Nothing but the exact text of the entries should appear in your answer; pictures stay out.

☆ ☆ ☆

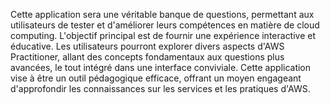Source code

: Cette application sera une véritable banque de questions, permettant aux utilisateurs de tester et d'améliorer leurs compétences en matière de cloud computing. L'objectif principal est de fournir une expérience interactive et éducative. Les utilisateurs pourront explorer divers aspects d'AWS Practitioner, allant des concepts fondamentaux aux questions plus avancées, le tout intégré dans une interface conviviale. Cette application vise à être un outil pédagogique efficace, offrant un moyen engageant d'approfondir les connaissances sur les services et les pratiques d'AWS.
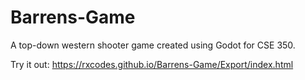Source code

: # Barrens-Game
A top-down western shooter game created using Godot for CSE 350.

Try it out: https://rxcodes.github.io/Barrens-Game/Export/index.html
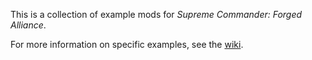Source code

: This is a collection of example mods for *Supreme Commander: Forged Alliance*.

For more information on specific examples, see the [wiki](../../wiki).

☆ ☆ ☆

= Written solution =
Source code

: Cette application sera une véritable banque de questions, permettant aux utilisateurs de tester et d'améliorer leurs compétences en matière de cloud computing. L'objectif principal est de fournir une expérience interactive et éducative. Les utilisateurs pourront explorer divers aspects d'AWS Practitioner, allant des concepts fondamentaux aux questions plus avancées, le tout intégré dans une interface conviviale. Cette application vise à être un outil pédagogique efficace, offrant un moyen engageant d'approfondir les connaissances sur les services et les pratiques d'AWS.
Source code

: # Barrens-Game
A top-down western shooter game created using Godot for CSE 350.

Try it out: https://rxcodes.github.io/Barrens-Game/Export/index.html
Source code

: This is a collection of example mods for *Supreme Commander: Forged Alliance*.

For more information on specific examples, see the [wiki](../../wiki).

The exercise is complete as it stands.